Whilst Mixologists concocted potent potions from Whiskey and Rum, whilst Henry Holland span the decks and whilst half naked underwear models (including Stuart from Big Brother) strutted around the floor with balloons – I was sussing out the Menswear offer from Primark.
You may have read my blog that recently announced the Primark/Selfridges collaboration [read it here] and the pictures of the Menswear Edit would have left the snob in you feeling decidedly uncomfortable about their stance on the matter. Why? The truth is, the clothes are relatively spot-on and the price is to die for in this pocket-money-less climate.
The department benefits from ample floorspace (more than most concessions) but is tucked away under the grand staircase towards the very rear of the shop. Primark have provided bespoke fixtures and fittings that are a leap away from the drap faux-pine and blue plastic we’ve come to associate with their stand-alone stores.
What is interesting and troubling about the clothes is that they look the part within the store. They’re colourful, exciting and the prices are just fantastic (note: Primark is the only concession in Selfridges to advertise item prices on bold end-of-arm boards).
Why is this troubling? Well, the inner clothes snob in me is about to come out… when you take these clothes home they’re still Primark. You lose the prestige of the store and have nothing to fall back on except a Cederwood State or Denim Co. label.
So. My answer to this snobbery is to buy well. Avoid ‘basics’ and go for the gimick. YES it’s Primark and NO you don’t care (or at least you’re too poor to care). Also, some of the gimmick items, like this Xmas sweater, don’t have Primark labels! (Bonus)
I got a couple of minutes with Mr Henry Holland, designer and resident DJ for the partay.
Fashion Rambler: Mr Holland, what do you think of Primark being welcomed into Selfridges Manchester Trafford Centre?
Henry Holland; I think the official line for Selfridges is quite good in that they say their customer buys everything from Primark to Prada and they think there is a real cross over between high end and low end.
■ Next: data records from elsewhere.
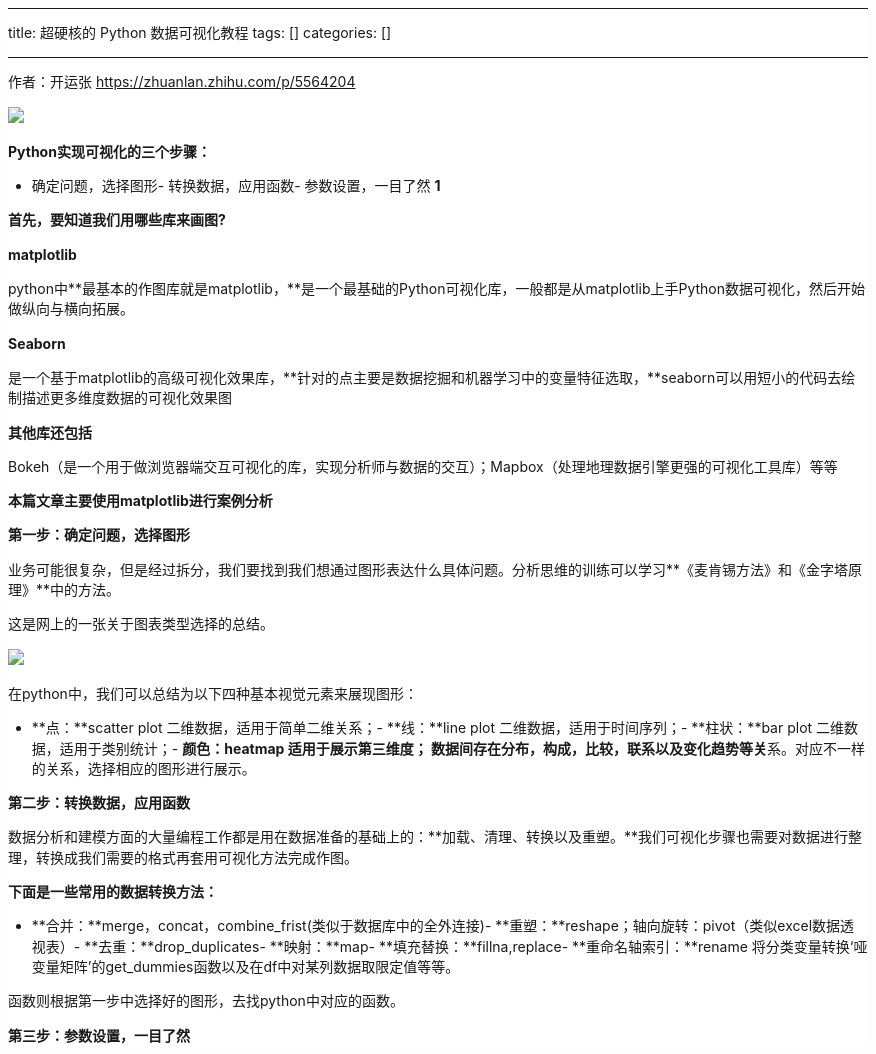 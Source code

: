 
--- 
title:  超硬核的 Python 数据可视化教程 
tags: []
categories: [] 

---
>  
  作者：开运张 
  https://zhuanlan.zhihu.com/p/5564204 
 

<img src="https://imgconvert.csdnimg.cn/aHR0cHM6Ly9tbWJpei5xcGljLmNuL21tYml6X2pwZy9qR2VLMVU3RDJHS3EyUllvSmFGNU9rYmFnb2lieW9zRFNUdzRiTnNrcEdBRkZyVFJmbUNWWUl5ckpFUFJid3R0djBEZERCeU51bmlicFFLUlBFMnZLdmhnLzY0MA?x-oss-process=image/format,png">

**Python实现可视化的三个步骤：**
- 确定问题，选择图形- 转换数据，应用函数- 参数设置，一目了然
**1**

**首先，要知道我们用哪些库来画图?**

**matplotlib**

python中**最基本的作图库就是matplotlib，**是一个最基础的Python可视化库，一般都是从matplotlib上手Python数据可视化，然后开始做纵向与横向拓展。

**Seaborn**

是一个基于matplotlib的高级可视化效果库，**针对的点主要是数据挖掘和机器学习中的变量特征选取，**seaborn可以用短小的代码去绘制描述更多维度数据的可视化效果图

**其他库还包括**

Bokeh（是一个用于做浏览器端交互可视化的库，实现分析师与数据的交互）；Mapbox（处理地理数据引擎更强的可视化工具库）等等

**本篇文章主要使用matplotlib进行案例分析**

**第一步：确定问题，选择图形**

业务可能很复杂，但是经过拆分，我们要找到我们想通过图形表达什么具体问题。分析思维的训练可以学习**《麦肯锡方法》和《金字塔原理》**中的方法。

这是网上的一张关于图表类型选择的总结。

<img src="https://imgconvert.csdnimg.cn/aHR0cHM6Ly9tbWJpei5xcGljLmNuL21tYml6X2pwZy95QXlRS3pDYkFIWnJjRzBoVUl0cHU5QVlJNWRpY1FtTDlkemtQMWd4OEZpYTh3MTdob0pRWjhueUU4VkF4NTYzSjFpY3p0UlZKZXEzNDh6YUsxaWN2Qk9FRVEvNjQw?x-oss-process=image/format,png">

在python中，我们可以总结为以下四种基本视觉元素来展现图形：
- **点：**scatter plot 二维数据，适用于简单二维关系；- **线：**line plot 二维数据，适用于时间序列；- **柱状：**bar plot 二维数据，适用于类别统计；- **颜色：**heatmap 适用于展示第三维度；
数据间存在**分布，构成，比较，联系以及变化趋势等关**系。对应不一样的关系，选择相应的图形进行展示。

**第二步：转换数据，应用函数**

数据分析和建模方面的大量编程工作都是用在数据准备的基础上的：**加载、清理、转换以及重塑。**我们可视化步骤也需要对数据进行整理，转换成我们需要的格式再套用可视化方法完成作图。

**下面是一些常用的数据转换方法：**
- **合并：**merge，concat，combine_frist(类似于数据库中的全外连接)- **重塑：**reshape；轴向旋转：pivot（类似excel数据透视表）- **去重：**drop_duplicates- **映射：**map- **填充替换：**fillna,replace- **重命名轴索引：**rename
将分类变量转换‘哑变量矩阵’的get_dummies函数以及在df中对某列数据取限定值等等。

函数则根据第一步中选择好的图形，去找python中对应的函数。

**第三步：参数设置，一目了然**
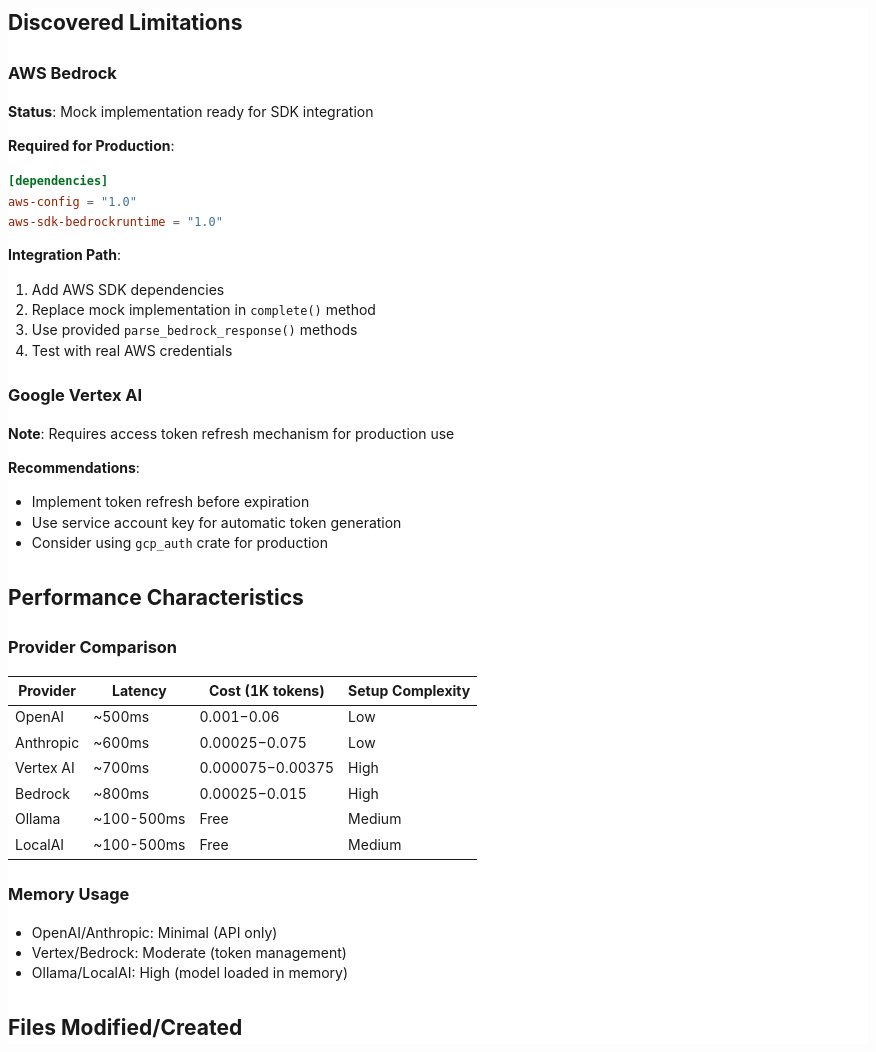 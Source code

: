 
## Discovered Limitations

### AWS Bedrock
**Status**: Mock implementation ready for SDK integration

**Required for Production**:
```toml
[dependencies]
aws-config = "1.0"
aws-sdk-bedrockruntime = "1.0"
```

**Integration Path**:
1. Add AWS SDK dependencies
2. Replace mock implementation in `complete()` method
3. Use provided `parse_bedrock_response()` methods
4. Test with real AWS credentials

### Google Vertex AI
**Note**: Requires access token refresh mechanism for production use

**Recommendations**:
- Implement token refresh before expiration
- Use service account key for automatic token generation
- Consider using `gcp_auth` crate for production

## Performance Characteristics

### Provider Comparison

| Provider | Latency | Cost (1K tokens) | Setup Complexity |
|----------|---------|------------------|------------------|
| OpenAI | ~500ms | $0.001-$0.06 | Low |
| Anthropic | ~600ms | $0.00025-$0.075 | Low |
| Vertex AI | ~700ms | $0.000075-$0.00375 | High |
| Bedrock | ~800ms | $0.00025-$0.015 | High |
| Ollama | ~100-500ms | Free | Medium |
| LocalAI | ~100-500ms | Free | Medium |

### Memory Usage
- OpenAI/Anthropic: Minimal (API only)
- Vertex/Bedrock: Moderate (token management)
- Ollama/LocalAI: High (model loaded in memory)

## Files Modified/Created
They don’t think people shop one and not the other. People like to mix and match their own styles. I think it’s fine. I don’t know what the big hoo-har is about. It’s a massive store so I think Selfridges is big enough to cater to all different markets.
FR: What were your best bits of this season’s London Fashion Week?
HH: Usually every season the best bit is when my show’s finished and I can have a drink! But I think this season everyone was saying Christopher Kane’s [show] was really good. I wasn’t there in person but people were crying and that because it was so amazing. It was beautiful – the fabrics and stuff he developed were so amazing. Richard Nichol was really good. I went to that one. It was beautiful. I thought that Roksanda Ilincic was great and I was at Louise Gray as well that was great. Really good.
Note: I saw Mr Holland at Nicoll’s show, he was a little boozy and asked if his breath smelt of Vodka. It did. 🙂
FR: You operate two brands, your mainline: House of Holland, and your diffusion line in Debenhams: H! By Henry Holland. How do you manage to juggle the two?
HH: It’s quite easy. We kind of oversee what happens with the diffusion line – working with the design team and designing that stuff is very different. It’s really rewarding because you see it a lot. You see it on girls. It’s about building a new brand. It’s two separate entities, a very different customer and in a very different space. Whereas House of Holland – there’s nothing that happens in my office that I don’t know about. From sales to distribution, to production, to all the design – every single thing. There’s still a team of five of us and people think we’re a huge company. We have a very wide reach. We distribute far and wide.